DETROIT — Ford will reduce gas mileage estimates for its C-Max hybrid, following a government investigation into consumer complaints that the car’s actual mileage was lower, a person familiar with the matter said Thursday.
Ford will drop the combined city-highway mileage listed on the window sticker from 47 mpg to 43 mpg, according to the person, who asked not to be identified because the change has not been formally announced.
The U.S. Environmental Protection Agency, which monitors gas mileage testing, began its probe earlier this year after consumers complained that the C-Max’s mileage fell short of estimates.
Ford followed EPA methods to calculate the C-Max mileage, but in this case, the numbers still were overstated, according to the person familiar with the matter.
Ford spokesman Todd Nissen would not comment Thursday afternoon.
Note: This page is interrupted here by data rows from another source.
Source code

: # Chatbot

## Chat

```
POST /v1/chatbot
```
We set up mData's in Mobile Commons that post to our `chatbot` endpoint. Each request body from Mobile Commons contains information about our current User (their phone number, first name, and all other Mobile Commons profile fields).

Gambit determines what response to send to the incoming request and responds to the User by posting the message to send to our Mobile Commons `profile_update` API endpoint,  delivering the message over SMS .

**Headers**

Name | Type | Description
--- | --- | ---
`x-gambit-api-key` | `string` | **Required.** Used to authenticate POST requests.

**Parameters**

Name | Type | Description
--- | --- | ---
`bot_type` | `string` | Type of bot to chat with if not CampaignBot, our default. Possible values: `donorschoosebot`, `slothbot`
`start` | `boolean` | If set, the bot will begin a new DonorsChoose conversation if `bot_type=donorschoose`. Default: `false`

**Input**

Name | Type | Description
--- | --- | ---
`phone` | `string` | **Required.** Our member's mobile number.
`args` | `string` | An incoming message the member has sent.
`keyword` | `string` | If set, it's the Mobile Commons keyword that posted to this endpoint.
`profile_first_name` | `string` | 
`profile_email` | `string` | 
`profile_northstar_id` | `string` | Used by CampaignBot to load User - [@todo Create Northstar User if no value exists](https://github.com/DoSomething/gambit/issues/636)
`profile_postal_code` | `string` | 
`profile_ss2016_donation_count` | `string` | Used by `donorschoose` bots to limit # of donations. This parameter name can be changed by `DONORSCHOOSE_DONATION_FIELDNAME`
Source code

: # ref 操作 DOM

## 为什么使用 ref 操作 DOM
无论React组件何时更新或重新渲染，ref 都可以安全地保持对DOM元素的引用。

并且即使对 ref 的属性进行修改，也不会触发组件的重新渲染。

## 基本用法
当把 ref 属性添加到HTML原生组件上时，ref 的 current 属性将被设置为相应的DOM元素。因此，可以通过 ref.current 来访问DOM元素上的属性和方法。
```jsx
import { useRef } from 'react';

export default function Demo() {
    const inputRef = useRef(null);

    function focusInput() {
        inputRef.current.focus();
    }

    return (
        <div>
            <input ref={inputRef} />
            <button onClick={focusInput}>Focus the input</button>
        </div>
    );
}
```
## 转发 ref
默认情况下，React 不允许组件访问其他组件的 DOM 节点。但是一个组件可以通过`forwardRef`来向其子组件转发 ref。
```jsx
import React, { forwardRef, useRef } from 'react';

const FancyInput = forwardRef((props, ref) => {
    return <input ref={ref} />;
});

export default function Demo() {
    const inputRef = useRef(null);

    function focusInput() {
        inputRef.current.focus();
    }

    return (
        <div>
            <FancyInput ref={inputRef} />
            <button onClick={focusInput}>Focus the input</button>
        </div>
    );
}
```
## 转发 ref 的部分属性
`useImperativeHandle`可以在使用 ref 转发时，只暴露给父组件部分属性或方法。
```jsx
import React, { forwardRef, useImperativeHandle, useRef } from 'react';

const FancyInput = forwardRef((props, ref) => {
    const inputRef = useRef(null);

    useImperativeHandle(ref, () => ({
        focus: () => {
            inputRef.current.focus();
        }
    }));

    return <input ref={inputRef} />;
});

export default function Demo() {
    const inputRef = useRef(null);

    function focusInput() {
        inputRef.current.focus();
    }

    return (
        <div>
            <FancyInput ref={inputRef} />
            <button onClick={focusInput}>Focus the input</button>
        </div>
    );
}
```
The company had scheduled an announcement about gas-mileage on Friday, without giving specifics.
It’s the second time in less than a year that the EPA has made an automaker reduce window sticker mileage figures. In November, the EPA found inflated numbers on 13 Hyundai and Kia models.
The Ford error likely stems from EPA test procedures that let automakers test one car, then apply that car’s gas mileage to other models with the same engines, transmissions and weight classifications, said John German, a senior fellow at the International Council on Clean Transportation and a former EPA mileage certification official.
In this case, Ford would be allowed to test the Fusion midsize hybrid and apply its mileage figures to the C-Max. But the C-Max may not get the mileage of the Fusion in the real world because it sits higher and has more wind drag.
The C-Max went on sale in October 2012. Through July of this year, the company had sold a total of 36,349. The C-Max starts at $25,200, which is nearly $9,000 more than its non-hybrid equivalent, the Ford Focus.
In the Hyundai-Kia case, the automakers acknowledged the problem with more than 900,000 vehicles. They changed the numbers and blamed a procedural error. As compensation, the companies have paid owners around $88 annually, based on the amount the mileage was overstated and the average price of gasoline. The customer payments are likely to cost the companies millions of dollars.
Automakers follow EPA procedures to test vehicles, and the EPA spot-checks their results or checks them in response to consumer complaints. But it rarely finds problems that warrant corrections. The EPA has said the Hyundai-Kia case was the first in which erroneous test results were found in so many models. Only two similar cases have been discovered since 2000, and those involved single models.
Some buyers refused to settle and sued in federal court, where Hyundai is now negotiating with plaintiffs. The EPA says it’s still investigating the Hyundai-Kia case and could further punish the automakers.